### Problem
In the entries below, count the lines that include the word "span" and reply with the number alone.

### Data for the task
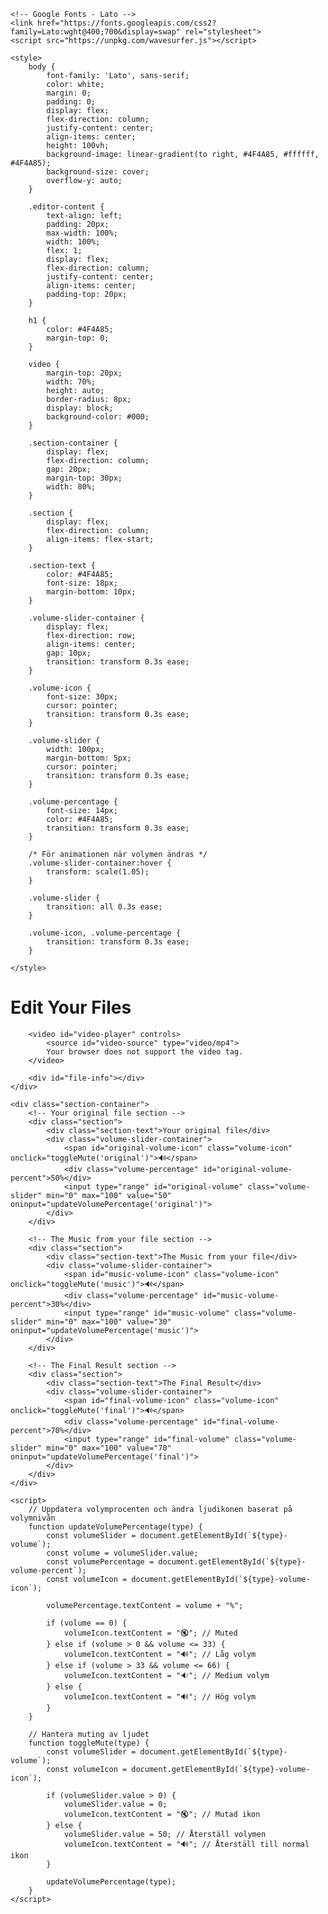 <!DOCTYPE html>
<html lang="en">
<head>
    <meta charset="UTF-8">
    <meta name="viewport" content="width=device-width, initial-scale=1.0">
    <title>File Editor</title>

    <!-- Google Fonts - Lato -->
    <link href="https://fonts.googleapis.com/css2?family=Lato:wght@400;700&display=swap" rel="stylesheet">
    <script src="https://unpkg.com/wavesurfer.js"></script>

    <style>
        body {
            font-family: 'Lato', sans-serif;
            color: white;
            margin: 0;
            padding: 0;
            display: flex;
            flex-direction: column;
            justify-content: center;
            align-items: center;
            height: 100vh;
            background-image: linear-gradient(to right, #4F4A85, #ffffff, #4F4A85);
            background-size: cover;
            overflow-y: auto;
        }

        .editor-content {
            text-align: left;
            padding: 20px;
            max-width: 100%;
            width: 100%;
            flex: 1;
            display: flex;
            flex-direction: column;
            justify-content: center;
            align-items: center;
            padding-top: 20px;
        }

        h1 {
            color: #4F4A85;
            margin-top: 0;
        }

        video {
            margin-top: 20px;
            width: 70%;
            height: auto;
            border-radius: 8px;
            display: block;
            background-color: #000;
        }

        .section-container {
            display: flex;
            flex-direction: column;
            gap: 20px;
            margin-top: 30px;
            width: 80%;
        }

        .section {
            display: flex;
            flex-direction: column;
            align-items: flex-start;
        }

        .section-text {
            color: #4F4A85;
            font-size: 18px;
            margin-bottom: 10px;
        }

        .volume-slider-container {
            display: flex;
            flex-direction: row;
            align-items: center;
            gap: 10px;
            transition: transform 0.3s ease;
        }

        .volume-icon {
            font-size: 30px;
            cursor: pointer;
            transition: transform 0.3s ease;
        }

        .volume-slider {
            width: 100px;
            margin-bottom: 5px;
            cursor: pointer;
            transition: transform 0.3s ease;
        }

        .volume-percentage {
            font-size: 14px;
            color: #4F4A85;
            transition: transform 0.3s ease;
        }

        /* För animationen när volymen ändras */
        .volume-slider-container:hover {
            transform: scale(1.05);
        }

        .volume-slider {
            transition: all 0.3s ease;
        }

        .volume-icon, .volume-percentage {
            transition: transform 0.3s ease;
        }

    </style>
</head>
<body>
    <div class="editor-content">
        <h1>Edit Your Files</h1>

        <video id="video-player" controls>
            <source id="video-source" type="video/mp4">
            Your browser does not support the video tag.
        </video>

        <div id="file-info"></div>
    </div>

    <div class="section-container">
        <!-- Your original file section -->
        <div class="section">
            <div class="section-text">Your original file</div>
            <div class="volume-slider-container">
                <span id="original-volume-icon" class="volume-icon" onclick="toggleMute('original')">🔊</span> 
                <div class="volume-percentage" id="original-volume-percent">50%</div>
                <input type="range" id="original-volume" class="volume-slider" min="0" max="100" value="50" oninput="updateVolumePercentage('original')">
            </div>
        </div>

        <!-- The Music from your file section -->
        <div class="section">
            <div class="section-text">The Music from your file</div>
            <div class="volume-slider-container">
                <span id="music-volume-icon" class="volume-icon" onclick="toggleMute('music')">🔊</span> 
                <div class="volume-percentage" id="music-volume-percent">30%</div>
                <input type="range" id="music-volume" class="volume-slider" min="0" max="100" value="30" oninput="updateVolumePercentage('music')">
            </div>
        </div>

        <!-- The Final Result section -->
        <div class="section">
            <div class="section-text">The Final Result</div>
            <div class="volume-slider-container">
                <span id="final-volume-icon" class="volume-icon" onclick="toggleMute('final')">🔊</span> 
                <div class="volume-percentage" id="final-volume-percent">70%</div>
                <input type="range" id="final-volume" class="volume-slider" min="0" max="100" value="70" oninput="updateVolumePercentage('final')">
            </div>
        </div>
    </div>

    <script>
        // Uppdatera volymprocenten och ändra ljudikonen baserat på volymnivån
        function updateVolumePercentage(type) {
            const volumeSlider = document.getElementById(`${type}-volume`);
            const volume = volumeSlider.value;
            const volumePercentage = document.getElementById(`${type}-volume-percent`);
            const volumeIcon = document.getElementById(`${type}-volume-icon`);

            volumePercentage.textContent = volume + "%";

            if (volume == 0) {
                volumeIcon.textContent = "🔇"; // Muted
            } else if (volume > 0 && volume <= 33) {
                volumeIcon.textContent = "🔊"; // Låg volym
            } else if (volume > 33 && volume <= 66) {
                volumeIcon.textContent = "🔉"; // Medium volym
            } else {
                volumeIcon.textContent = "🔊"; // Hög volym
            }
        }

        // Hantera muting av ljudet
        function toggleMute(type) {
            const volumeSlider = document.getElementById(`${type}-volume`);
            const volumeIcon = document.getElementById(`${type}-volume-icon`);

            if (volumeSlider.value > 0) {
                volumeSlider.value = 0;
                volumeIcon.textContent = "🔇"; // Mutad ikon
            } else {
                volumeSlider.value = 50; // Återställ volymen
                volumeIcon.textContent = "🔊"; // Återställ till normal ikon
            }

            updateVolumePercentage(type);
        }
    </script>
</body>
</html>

### Result of this exercise
3